Yay, finally have enough time to post this~!
Uzumaki Kaen said:
How the hell can you compare songs that just go "Do drugs, Get Laid" in different words to stuff by The Who
The same way one can
easily generalize rock into people either screaming at the top of their lungs or just being emo. If someone tries to defend rock and still bash rap as nothing but the mainstream crap, then they're being too biased to know what good music is.
Myself, I enjoy both genres and their sub-genres greatly...but like Niko, mostly just old school now. 90% of all music has deteriorated to people singing about sex or just being plain emo and annoying.
Both rap and rock face the problem of just "going with the flow", it's undeniable how much times have changed in both areas. This may be a bit old for some people, but the old school style in the eighties and early nineties was great. An artist by the name of Rakim had a great song called "Go See the Doctor", telling people in this great rhyme to be careful who you sleep with. But nowadays the main public is getting fed on how good it felt when [insert] got his [insert] sucked and how many [inserts] he [inserted] in a night. Then we have rock, it used to be about great lyrics and awesome bands, but these days that's hardly the truth. Whatever happened to talents like Axl Rose and Slash? These days we usually just get really bad guitarist and singers that I can hardly even tell apart anymore. That's not music, that's just pandering to the audiences.
Velvet Revolver is a great band for rock, just as Gorillaz and Jurassic 5 are great bands for hip-hop/rap. For rap, the problem is that emcees can talk about killing and get money for it, and people are excepting it. So as long as this method of making money works, these late emcees will continue this pattern. Probably scared to be diverse and change, with fear of backlash or whatnot. Not wanting to ruin the resume they made for themselves.

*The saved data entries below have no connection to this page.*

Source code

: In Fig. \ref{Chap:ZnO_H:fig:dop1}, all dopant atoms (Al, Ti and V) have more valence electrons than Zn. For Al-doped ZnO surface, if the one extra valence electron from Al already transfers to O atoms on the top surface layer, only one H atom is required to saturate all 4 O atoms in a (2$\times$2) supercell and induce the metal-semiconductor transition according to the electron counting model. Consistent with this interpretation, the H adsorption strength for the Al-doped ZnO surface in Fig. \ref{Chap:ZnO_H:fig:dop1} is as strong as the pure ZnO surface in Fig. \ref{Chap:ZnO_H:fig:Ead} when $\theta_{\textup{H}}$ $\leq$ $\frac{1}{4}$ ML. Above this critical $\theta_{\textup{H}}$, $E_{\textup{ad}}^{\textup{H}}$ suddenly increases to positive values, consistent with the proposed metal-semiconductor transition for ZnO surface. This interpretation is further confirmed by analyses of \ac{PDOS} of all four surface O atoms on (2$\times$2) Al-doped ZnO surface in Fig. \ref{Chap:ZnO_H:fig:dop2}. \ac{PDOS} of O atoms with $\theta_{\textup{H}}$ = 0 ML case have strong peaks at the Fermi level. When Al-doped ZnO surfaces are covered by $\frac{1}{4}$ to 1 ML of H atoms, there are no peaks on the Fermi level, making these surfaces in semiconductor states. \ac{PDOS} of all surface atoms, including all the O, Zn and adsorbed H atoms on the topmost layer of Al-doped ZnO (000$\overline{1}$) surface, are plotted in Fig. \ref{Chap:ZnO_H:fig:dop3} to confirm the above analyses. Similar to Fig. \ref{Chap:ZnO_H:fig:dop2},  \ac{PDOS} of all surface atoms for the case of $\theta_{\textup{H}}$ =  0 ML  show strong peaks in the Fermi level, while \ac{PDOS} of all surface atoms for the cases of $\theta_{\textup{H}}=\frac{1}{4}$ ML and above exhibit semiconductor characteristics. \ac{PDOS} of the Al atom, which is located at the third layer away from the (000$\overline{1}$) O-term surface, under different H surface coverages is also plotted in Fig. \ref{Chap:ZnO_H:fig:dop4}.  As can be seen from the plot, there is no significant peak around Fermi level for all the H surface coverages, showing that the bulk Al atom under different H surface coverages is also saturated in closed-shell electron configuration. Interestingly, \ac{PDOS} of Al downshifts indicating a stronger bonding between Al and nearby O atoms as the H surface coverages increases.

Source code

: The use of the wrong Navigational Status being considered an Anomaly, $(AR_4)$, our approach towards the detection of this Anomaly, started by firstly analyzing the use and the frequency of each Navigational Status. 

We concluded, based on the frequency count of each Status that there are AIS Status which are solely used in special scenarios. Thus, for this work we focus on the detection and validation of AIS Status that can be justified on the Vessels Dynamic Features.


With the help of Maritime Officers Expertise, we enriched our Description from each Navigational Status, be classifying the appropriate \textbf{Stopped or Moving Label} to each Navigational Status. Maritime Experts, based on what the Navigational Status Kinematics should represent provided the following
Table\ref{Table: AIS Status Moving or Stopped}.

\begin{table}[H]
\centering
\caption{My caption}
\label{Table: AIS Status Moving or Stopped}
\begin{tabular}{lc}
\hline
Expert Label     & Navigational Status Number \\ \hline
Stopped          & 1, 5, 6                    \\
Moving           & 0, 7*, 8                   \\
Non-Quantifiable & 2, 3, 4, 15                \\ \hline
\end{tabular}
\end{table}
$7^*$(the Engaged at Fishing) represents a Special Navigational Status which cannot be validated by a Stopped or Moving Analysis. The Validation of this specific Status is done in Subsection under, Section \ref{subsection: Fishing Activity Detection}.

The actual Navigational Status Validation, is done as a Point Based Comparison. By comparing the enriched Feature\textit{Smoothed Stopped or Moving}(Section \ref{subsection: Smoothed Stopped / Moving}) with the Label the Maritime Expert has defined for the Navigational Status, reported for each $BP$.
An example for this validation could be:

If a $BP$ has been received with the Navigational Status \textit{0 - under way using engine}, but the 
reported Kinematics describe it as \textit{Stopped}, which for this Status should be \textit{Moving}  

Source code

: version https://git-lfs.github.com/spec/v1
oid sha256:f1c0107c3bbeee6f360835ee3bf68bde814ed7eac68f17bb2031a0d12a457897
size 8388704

Basically digging the hole that they forced themselves into.
Now for rock, the way I see it is that a lot of these new bands don't know what they want to be. Too often do I hear songs from totally different bands that sound almost the same, both lyrically and verbally. Some bands get so caught up in the idea that they should be different that they forget what the roots of the genre are and try to rearrange it into something that's just people selling out and fans buying it up. What happened to the days when someone could take the old school style and make it better than it already was? These days guitar music doesn't sound anywhere near as good as it used to be. It'll be rare to find a truly great talent, but with the older stuff it was common as can be. The singers also fall into the trap of selling to teens, pandering to teens and that's what sells because that's what they "relate to", it's crap, I don't want to hear a whiny boy talk about how bad his life is, if I wanted to hear a great song about how bad aspects life can be, I'd listen to something like "El Manana" from the Gorillaz or "Fall To Pieces" from Velvet Revolver. They can do that style of music and pull it off, these other bands are just riding on the wave of emo teens who think they're so troubled.
Then we have the MTV trap, if it isn't on MTV, it's gotta be bad. Seriously, when a channel called "
Music Television" goes from airing Music programs 24-7 to being more of a reality channel than anything else and that channel is still the benchmark of what's good, then we know there's a problem. Doubt I'll see De La Soul or Theory of a Dead Man on MTV anytime soon.
The rap that's getting the attention is gangsta rap, the worst type of rap out there. People are so uneducated about the genre and just cast it off as not being music without even bothering to hear bands and singers like De La Soul, Gorillaz, Jurassic 5 and Floetry. Same with rock, the type of rock that gets the attention these days have hardly even qualify as rock. Take a single Simple Plan song and it'll get more airtime than a song from Theory of a Dead Man, U2, Velvet Revolver and Aerosmith combined in a year.